Agora Policy: NUPRC, customs got more FAAC allocation than each of 4 geopolitical zones in January

Agora Policy: NUPRC, customs got more FAAC allocation than each of 4 geopolitical zones in January Agora Policy: NUPRC, customs got more FAAC allocation than each of 4 geopolitical zones in January

Agora Policy, an Abuja-based think tank, says three government-owned enterprises (GOE) received more federal account allocation committee (FAAC) revenue as cost-of-collection in January than each of four geopolitical zones.

The GOE are the Federal Inland Revenue Service (FIRS), which receives four percent of non-oil revenues; the Nigerian Upstream Petroleum Regulatory Commission (NUPRC), which gets four percent of royalties, rents and other revenues from the oil and gas sector; and the Nigeria Customs Service (NCS), which receives seven percent of customs duties and levies.

In a policy note titled ‘Why Nigeria’s Cost-of-Collection Approach is no Longer Tenable,’ the think tank said the idea of centrally collecting taxes and revenues remains sound.

The firm said this allows for ease and efficiency of collection and administration.


“But the idea of turning federal agencies into commission agents of the Federation is riddled with all sorts of problems. The cost-of-collection approach to rewarding and funding such agencies might have served a useful purpose at some point,” Agora Policy said.

“However, recent developments show that it is a flawed idea. It enables abuse, distortions, distractions and wasteful expenditures. The utility of the approach has been overtaken. It is thus no longer tenable.”

Agora Policy said a review of the fully disaggregated data on FAAC disbursements, as published by the National Bureau of Statistics (NBS), highlights some of the contradictions the arrangement has created.


“For example, in January 2024, FIRS received N43.35bn as cost of collection. None of the 36 states of the federation received up to this amount as federation allocation,” the think tank said.

“The state with the highest gross allocation for the month, Delta state, got N39.59bn, which means that FIRS not only received an amount more than what each of all the 36 states but also got 109.49% of the allocation of the state with the highest gross allocation. 

“It is interesting to note that customs received N16.27bn, the lowest cost of collection for the month. But what Customs got was higher than what each of the 31 states received as gross allocation for the month.

“There is even a more incongruous dimension. The three agencies received a total of N78.30bn as the cost of collection for January 2024.


“But the gross allocations to the six geo-political zones for the same month were as follows: N56.60bn for the north-east; N55.58bn for the north-central; N76.09bn for the north-west; N47.75bn for the south-east; N141.85bn for the south-south; and N86.60bn for the south-west. 

“This shows that for the month, the cost of collection received by the three agencies (N78.30bn) was higher than the gross FAAC allocations to each of four geo-political zones in the country: north east, north-central, north-west and south-east. 

“The south-south and south-west got more than what the three agencies received only on account of 13 percent derivation for the oil producing states and the allocation of N21.28bn as the net allocation to Lagos State for value-added tax (VAT).”



Agora Policy said the cost of collecting revenue by the GOEs should be reviewed.

“One glaring issue is that the increase in revenue is not necessarily a product of increased efforts.

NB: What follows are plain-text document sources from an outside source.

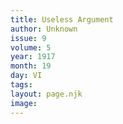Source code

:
 ```yaml
---
title: Useless Argument
author: Unknown
issue: 9
volume: 5
year: 1917
month: 19
day: VI
tags:
layout: page.njk
image:
---
```



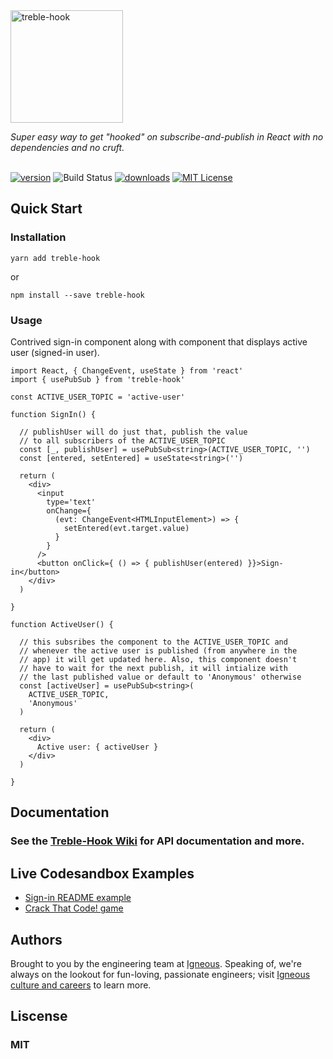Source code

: 
<div>
  <img height="180" alt='treble-hook' src='https://raw.githubusercontent.com/rollercodester/treble-hook/master/doc-assets/treble-hook-3.png'/>
  <p>
    <i>Super easy way to get "hooked" on subscribe-and-publish in React with no dependencies and no cruft.</i>
  </p>
  <br />
  <div style="float:left;">
    <a href="https://www.npmjs.com/package/treble-hook" rel="nofollow"><img src="https://img.shields.io/npm/v/treble-hook.svg?style=flat" alt="version"></a>
    <img src="https://img.shields.io/travis/igneous-systems/treble-hook.svg?branch=master&style=flat" alt="Build Status">
    <a href="http://www.npmtrends.com/treble-hook" rel="nofollow"><img src="https://img.shields.io/npm/dm/treble-hook.svg?style=flat" alt="downloads"></a>
    <a href="https://github.com/igneous-systems/treble-hook/blob/master/LICENSE" rel="nofollow"><img src="https://img.shields.io/npm/l/treble-hook.svg?style=flat" alt="MIT License"></a>
  </div>
</div>

<div style="float:none;">&nbsp;</div>


## Quick Start

### Installation

`yarn add treble-hook`

or

`npm install --save treble-hook`

### Usage

Contrived sign-in component along with component that displays active user (signed-in user).

```tsx
import React, { ChangeEvent, useState } from 'react'
import { usePubSub } from 'treble-hook'

const ACTIVE_USER_TOPIC = 'active-user'

function SignIn() {

  // publishUser will do just that, publish the value
  // to all subscribers of the ACTIVE_USER_TOPIC
  const [_, publishUser] = usePubSub<string>(ACTIVE_USER_TOPIC, '')
  const [entered, setEntered] = useState<string>('')

  return (
    <div>
      <input
        type='text'
        onChange={
          (evt: ChangeEvent<HTMLInputElement>) => {
            setEntered(evt.target.value)
          }
        }
      />
      <button onClick={ () => { publishUser(entered) }}>Sign-in</button>
    </div>
  )

}

function ActiveUser() {

  // this subsribes the component to the ACTIVE_USER_TOPIC and
  // whenever the active user is published (from anywhere in the
  // app) it will get updated here. Also, this component doesn't
  // have to wait for the next publish, it will intialize with
  // the last published value or default to 'Anonymous' otherwise
  const [activeUser] = usePubSub<string>(
    ACTIVE_USER_TOPIC,
    'Anonymous'
  )

  return (
    <div>
      Active user: { activeUser }
    </div>
  )

}

```

## Documentation

### See the [Treble-Hook Wiki](https://github.com/igneous-systems/treble-hook/wiki) for API documentation and more.

## Live Codesandbox Examples

* [Sign-in README example](https://codesandbox.io/s/treble-hook-sign-in-example-ftsbx)
* [Crack That Code! game](https://codesandbox.io/s/treble-hook-presents-crack-that-code-vxcx1)


## Authors

Brought to you by the engineering team at [Igneous](https://www.igneous.io). Speaking of, we're always on the lookout for fun-loving, passionate engineers; visit [Igneous culture and careers](https://www.igneous.io/culture-and-careers) to learn more.

## Liscense

### MIT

The three agencies (NCS, FIRS and NUPRC) will rake in more money and collect higher commissions simply because of the depreciation of value of the Naira, which is the effect of monetary policy. This is basically rent transfer,” the think tank said.


“Two, these agencies are getting more allocations at the expense of others, including states and zones that have millions of citizens to cater for and a slew of challenges to tackle. 

“Three, giving agencies a portion of the revenue that passes through them has created a perverse incentive where they prioritise revenue collection and de-emphasise the other parts of their work even if at a cost to the larger economy. 


“The fourth issue is that most government agencies want to become commission agents or revenue-generating agencies. This distracts them from their core mandates and leads to imposition of heavy costs on individuals and businesses.

“The last problem is that the quantum of money available to these agencies predisposes them to extravagance, opacity and graft.”



Contrary to the one percent  cost of collection proposed by the presidential committee of fiscal policy and tax reforms, Agora Policy said the approach is defective and cannot be fixed simply by reducing the percentage charged,

“Our position is that the three agencies should be funded, and well-funded, via appropriation by the federal government,” Agora Policy said. 

“They are providing important services and adequate provisions should be made for them. But their budgets should be based on verifiable, justifiable and reasonable needs.

“Increase in budgetary provisions for them should be tied to expected improvements and returns, as opposed to the current practice where expenditure routinely rises to meet available money.”

According to the firm, the government should aim for adequate and predictable funding for these important agencies.

The policy document also recommended that the government should receive an extra but minimal percentage as allocation for collecting revenues on behalf of the federation, and performance bonuses be given to these agencies to incentivise them – but this should be when they surpass pre-agreed revenue targets.

Agora Policy said the cost of collection should be jettisoned for a more transparent, prudent and accountable approach.